::: Data :::
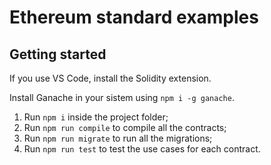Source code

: # Ethereum standard examples

## Getting started
If you use VS Code, install the Solidity extension.

Install Ganache in your sistem using `npm i -g ganache`.

1. Run `npm i` inside the project folder;
2. Run `npm run compile` to compile all the contracts;
3. Run `npm run migrate` to run all the migrations;
4. Run `npm run test` to test the use cases for each contract.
:::
(Aim of the exercise): Could you retype exactly the lines above from the one containing "the project folder;" through the last line of the records, both included, and nothing else?

(Solution to the problem):
1. Run `npm i` inside the project folder;
2. Run `npm run compile` to compile all the contracts;
3. Run `npm run migrate` to run all the migrations;
4. Run `npm run test` to test the use cases for each contract.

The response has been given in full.